During a corruption trial former NYPD narcotics detective Stephen Anderson testified that he and other members of his division regularly planted drugs on innocent people in order to keep up with department arrest quotas.

For years, members of the Black community have claimed that many undercover drug agents were up to no good, and now shocking testimony from New York’s Finest validates those claims of corruption.
During a corruption trial Wednesday former New York City narcotics detective Stephen Anderson testified that he and other members of the Brooklyn South and Queens narcotic squads regularly planted drugs on innocent people in order to keep up with department arrest quotas.
Anderson was participating in the trial of Brooklyn detective Jason Arbeeny and was called to show that the practice of planting drugs, known as “flaking,” was commonplace among the narcotics detectives.

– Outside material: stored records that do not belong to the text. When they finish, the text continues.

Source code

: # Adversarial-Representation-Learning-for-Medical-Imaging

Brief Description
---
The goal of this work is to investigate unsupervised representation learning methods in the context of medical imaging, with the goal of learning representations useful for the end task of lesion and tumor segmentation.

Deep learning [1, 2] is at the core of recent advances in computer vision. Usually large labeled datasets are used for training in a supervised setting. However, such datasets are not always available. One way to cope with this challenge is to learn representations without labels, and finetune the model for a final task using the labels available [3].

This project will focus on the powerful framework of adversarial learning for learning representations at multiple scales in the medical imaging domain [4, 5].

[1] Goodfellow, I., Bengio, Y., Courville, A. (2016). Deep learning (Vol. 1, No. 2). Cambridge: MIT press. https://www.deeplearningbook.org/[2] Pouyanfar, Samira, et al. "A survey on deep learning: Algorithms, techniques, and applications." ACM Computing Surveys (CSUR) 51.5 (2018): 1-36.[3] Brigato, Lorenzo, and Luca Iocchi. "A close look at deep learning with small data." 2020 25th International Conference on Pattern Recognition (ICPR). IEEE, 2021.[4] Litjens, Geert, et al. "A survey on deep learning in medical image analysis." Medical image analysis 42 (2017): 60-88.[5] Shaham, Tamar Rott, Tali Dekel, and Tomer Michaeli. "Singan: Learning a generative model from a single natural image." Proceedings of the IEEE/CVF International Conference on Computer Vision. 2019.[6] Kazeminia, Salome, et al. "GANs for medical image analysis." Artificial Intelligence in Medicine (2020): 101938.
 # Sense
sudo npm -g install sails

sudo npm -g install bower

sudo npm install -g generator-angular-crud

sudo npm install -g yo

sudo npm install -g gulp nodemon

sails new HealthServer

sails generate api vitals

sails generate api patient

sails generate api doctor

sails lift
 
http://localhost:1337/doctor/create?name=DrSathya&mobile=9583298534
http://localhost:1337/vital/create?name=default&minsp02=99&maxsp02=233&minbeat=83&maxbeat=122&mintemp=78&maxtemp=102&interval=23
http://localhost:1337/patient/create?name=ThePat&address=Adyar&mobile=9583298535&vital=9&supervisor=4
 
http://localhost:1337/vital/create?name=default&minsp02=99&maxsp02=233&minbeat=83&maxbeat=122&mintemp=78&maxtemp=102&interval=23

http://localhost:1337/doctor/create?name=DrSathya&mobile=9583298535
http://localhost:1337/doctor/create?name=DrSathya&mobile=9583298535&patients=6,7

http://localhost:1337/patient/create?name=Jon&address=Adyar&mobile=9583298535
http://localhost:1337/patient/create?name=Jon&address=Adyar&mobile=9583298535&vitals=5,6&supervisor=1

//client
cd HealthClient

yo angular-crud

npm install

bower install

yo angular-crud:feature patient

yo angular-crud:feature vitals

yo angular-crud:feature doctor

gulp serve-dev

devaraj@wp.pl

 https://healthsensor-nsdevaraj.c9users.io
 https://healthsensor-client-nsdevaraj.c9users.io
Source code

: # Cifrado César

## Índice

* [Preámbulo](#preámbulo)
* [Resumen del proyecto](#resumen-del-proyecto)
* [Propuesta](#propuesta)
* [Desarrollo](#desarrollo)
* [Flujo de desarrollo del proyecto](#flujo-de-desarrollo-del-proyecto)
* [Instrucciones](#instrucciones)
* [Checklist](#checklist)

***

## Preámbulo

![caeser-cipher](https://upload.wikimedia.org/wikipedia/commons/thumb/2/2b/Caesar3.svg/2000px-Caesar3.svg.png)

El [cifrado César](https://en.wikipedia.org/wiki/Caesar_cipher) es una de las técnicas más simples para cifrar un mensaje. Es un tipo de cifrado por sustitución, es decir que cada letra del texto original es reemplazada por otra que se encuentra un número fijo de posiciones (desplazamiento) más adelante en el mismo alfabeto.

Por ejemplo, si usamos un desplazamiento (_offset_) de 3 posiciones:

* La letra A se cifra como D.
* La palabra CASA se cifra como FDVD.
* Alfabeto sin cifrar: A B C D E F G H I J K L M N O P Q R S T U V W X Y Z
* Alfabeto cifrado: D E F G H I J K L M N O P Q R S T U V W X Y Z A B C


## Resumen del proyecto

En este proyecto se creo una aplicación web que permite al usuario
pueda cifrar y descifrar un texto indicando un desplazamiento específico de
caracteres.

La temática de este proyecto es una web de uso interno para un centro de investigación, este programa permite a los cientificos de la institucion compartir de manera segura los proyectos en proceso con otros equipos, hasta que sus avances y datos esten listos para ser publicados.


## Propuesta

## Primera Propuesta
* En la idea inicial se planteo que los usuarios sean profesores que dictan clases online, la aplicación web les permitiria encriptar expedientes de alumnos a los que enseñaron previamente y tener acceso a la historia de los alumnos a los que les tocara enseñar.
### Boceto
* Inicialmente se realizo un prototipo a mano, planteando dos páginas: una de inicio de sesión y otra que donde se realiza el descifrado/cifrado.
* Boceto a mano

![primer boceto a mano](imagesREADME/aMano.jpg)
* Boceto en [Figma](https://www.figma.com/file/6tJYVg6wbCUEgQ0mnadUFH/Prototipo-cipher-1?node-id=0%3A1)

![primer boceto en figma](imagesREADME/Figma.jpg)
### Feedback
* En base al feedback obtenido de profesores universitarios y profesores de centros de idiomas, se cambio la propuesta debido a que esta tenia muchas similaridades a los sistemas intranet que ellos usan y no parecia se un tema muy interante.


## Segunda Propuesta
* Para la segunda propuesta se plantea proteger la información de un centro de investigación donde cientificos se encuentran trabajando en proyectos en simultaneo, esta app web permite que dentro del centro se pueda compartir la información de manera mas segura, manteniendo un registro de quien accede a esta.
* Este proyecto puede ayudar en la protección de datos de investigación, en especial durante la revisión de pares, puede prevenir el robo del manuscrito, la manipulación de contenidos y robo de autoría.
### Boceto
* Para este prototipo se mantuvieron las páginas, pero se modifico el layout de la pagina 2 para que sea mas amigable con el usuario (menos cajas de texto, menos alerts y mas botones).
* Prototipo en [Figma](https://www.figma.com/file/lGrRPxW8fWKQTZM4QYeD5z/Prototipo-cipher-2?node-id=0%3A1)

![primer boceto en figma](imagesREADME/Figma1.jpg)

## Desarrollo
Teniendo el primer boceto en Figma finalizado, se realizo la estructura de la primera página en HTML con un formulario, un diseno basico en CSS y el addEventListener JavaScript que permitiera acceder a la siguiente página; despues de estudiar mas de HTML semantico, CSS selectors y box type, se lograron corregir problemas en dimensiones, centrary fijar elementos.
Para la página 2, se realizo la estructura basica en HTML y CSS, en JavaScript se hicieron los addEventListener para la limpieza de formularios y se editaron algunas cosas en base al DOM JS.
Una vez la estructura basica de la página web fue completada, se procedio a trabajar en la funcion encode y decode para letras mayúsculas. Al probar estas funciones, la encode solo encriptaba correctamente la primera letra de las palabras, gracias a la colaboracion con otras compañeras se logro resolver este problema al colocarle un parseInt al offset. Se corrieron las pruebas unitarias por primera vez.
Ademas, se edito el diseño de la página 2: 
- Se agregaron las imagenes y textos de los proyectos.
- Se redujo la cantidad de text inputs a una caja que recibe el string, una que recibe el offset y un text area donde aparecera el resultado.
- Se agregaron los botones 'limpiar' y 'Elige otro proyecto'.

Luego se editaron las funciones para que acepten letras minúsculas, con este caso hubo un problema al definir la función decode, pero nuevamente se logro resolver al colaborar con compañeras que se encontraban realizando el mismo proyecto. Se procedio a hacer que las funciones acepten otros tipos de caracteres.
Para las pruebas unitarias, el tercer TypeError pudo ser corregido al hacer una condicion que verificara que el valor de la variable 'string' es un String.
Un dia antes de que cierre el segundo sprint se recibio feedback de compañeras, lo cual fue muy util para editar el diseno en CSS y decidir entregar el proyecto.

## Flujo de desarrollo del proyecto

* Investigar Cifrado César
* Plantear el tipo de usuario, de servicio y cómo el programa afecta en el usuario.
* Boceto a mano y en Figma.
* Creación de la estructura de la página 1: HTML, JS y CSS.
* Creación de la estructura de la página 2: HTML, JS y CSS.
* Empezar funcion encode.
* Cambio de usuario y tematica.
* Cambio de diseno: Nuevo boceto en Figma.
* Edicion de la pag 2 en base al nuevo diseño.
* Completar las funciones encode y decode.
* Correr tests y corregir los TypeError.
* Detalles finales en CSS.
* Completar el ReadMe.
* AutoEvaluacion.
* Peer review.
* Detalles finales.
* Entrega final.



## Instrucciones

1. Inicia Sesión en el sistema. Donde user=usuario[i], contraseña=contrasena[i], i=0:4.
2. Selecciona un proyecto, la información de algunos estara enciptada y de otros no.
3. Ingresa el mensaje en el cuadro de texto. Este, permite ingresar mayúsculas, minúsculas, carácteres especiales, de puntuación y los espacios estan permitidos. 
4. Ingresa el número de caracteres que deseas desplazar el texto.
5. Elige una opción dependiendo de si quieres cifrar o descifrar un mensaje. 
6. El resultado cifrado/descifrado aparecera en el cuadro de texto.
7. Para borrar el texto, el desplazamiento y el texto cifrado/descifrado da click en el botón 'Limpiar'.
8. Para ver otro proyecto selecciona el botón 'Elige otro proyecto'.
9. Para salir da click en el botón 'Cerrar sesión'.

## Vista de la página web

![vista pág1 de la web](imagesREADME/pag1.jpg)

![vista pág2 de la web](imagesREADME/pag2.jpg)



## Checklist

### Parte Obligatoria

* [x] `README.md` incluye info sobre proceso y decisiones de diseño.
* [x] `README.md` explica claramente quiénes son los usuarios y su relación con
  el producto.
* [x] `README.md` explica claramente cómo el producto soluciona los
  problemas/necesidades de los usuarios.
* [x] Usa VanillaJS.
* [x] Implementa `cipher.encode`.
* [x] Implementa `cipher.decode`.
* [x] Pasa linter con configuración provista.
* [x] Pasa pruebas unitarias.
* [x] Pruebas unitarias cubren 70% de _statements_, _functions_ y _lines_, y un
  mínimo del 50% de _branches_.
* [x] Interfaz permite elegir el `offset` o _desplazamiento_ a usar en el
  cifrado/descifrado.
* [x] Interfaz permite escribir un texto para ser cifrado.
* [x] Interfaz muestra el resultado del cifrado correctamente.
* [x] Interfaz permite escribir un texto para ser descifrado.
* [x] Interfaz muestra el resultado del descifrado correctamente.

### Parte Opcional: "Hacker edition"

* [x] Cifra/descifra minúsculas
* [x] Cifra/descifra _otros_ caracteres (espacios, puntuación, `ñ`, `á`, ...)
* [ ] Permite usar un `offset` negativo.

Anderson, who was accused of planting cocaine on four men in a bar in 2008, was participating as part of an agreement made with prosecutors.
"As a detective, you still have a number to reach while you are in the narcotics division," he said according to the New York Daily News.
Advocacy groups called the practice a result of the country’s skewed objectives that stem from the war on drugs.
"One of the consequences of the war on drugs is that police officers are pressured to make large numbers of arrests, and it's easy for some of the less honest cops to plant evidence on innocent people," said Gabriel Sayegh of the Drug Policy Alliance, an organization dedicated to promoting human rights based alternatives to the drug war.
"The drug war inevitably leads to crooked policing — and quotas further incentivize such practices,” he said.
The group also reports that the NYPD has arrested more than 50,000 people last year for low-level marijuana offenses — 86% of whom are black and Latino — making marijuana possession the number-one offense in the City.
When asked by the judge whether he took the time to think about the repercussions of his actions, Anderson said, “It was something I was seeing a lot of, whether it was from supervisors or undercovers and even investigators.”
"It's almost like you have no emotion with it, that they attach the bodies to it, they're going to be out of jail tomorrow anyway; nothing is going to happen to them anyway,” he said.
Two men who were framed by Anderson and his partner were paid $300,000 in a settlement with the city after surveillance taped showed the officer’s misconduct.